Preparing emotional parallels
This should go without saying, but you should truly understand why you’re asking specific questions. That means dialing in a custom script with probing questions so you don’t forget anything. I tend to find a story or an emotion that parallels the topic we’re interviewing and I’ll stay in that world for as long as I can. To be able to successfully do this, you need to do a good amount of ancillary research beforehand. Muscle memory is the goal here, and exercising that part of the brain will free yourself up to be genuine, engaging, and insightful.
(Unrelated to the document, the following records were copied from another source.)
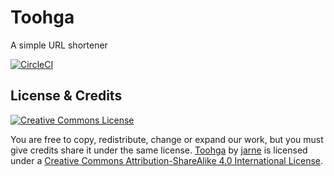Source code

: # Toohga
A simple URL shortener

[![CircleCI](https://circleci.com/gh/jarne/Toohga.svg?style=svg&circle-token=185df0a06d48a602df7d3db656e82186c89d4868)](https://circleci.com/gh/jarne/Toohga)

## License & Credits
[![Creative Commons License](https://i.creativecommons.org/l/by-sa/4.0/88x31.png)](http://creativecommons.org/licenses/by-sa/4.0/)

You are free to copy, redistribute, change or expand our work, but you must give credits share it under the same license.
[Toohga](https://github.com/jarne/Toohga) by [jarne](https://github.com/jarne) is licensed under a [Creative Commons Attribution-ShareAlike 4.0 International License](http://creativecommons.org/licenses/by-sa/4.0/).
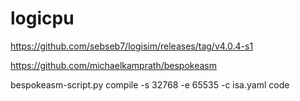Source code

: # logicpu

https://github.com/sebseb7/logisim/releases/tag/v4.0.4-s1

https://github.com/michaelkamprath/bespokeasm


bespokeasm-script.py compile -s 32768 -e 65535 -c isa.yaml code
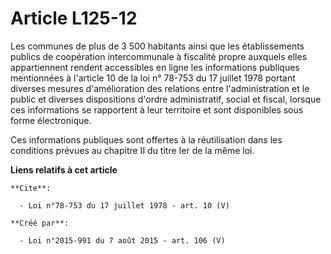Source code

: # Article L125-12

Les communes de plus de 3 500 habitants ainsi que les établissements publics de coopération intercommunale à fiscalité propre
auxquels elles appartiennent rendent accessibles en ligne les informations publiques mentionnées à l'article 10 de la loi n°
78-753 du 17 juillet 1978 portant diverses mesures d'amélioration des relations entre l'administration et le public et
diverses dispositions d'ordre administratif, social et fiscal, lorsque ces informations se rapportent à leur territoire et
sont disponibles sous forme électronique. 

Ces informations publiques sont offertes à la réutilisation dans les conditions prévues au chapitre II du titre Ier de la
même loi.

**Liens relatifs à cet article**

	**Cite**:

	  - Loi n°78-753 du 17 juillet 1978 - art. 10 (V)

	**Créé par**:

	  - Loi n°2015-991 du 7 août 2015 - art. 106 (V)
Pro tip: For me personally, I love having a great notetaker (especially for remote interviews) as well as a recording of the interview. I’ve grown to have a shared Google Doc on the screen with my bullet points, and the note taker can write me messages along the way. This support allows me the confidence to freely explore different rabbit holes without worrying about missing a detail.

Find your charming period
The beginning of the interview is critical. This is where, in my experience, you can decide the depth of how comfortable you can make the participant. Reading scripts can be painful since everyone generally starts with the same boilerplate intro that is the standard of the industry.
It generally functions like this,
Hi, ___________. My name is _____________ and this is ___________. Thanks for setting some time aside for this interview.
We’re asking people just like yourself who have experience with (xyz.) This session can take anywhere from 45 minutes to an hour.
The first thing I want to make clear right away is that we ask that you be honest with your answers. There are no wrong answers. We want to learn as much about this ___________ as possible.
Please if you have any questions do not hesitate to ask. I’ll answer them immediately if I can or after the interview. And if you need to take a break at any point, just let me know.
First off, do we have your permission to record audio and/or video of our session?
The purpose of recording is so that my team and I can refer back to this session for feedback after our time here. We will be the only ones listening to this. Is that alright with you?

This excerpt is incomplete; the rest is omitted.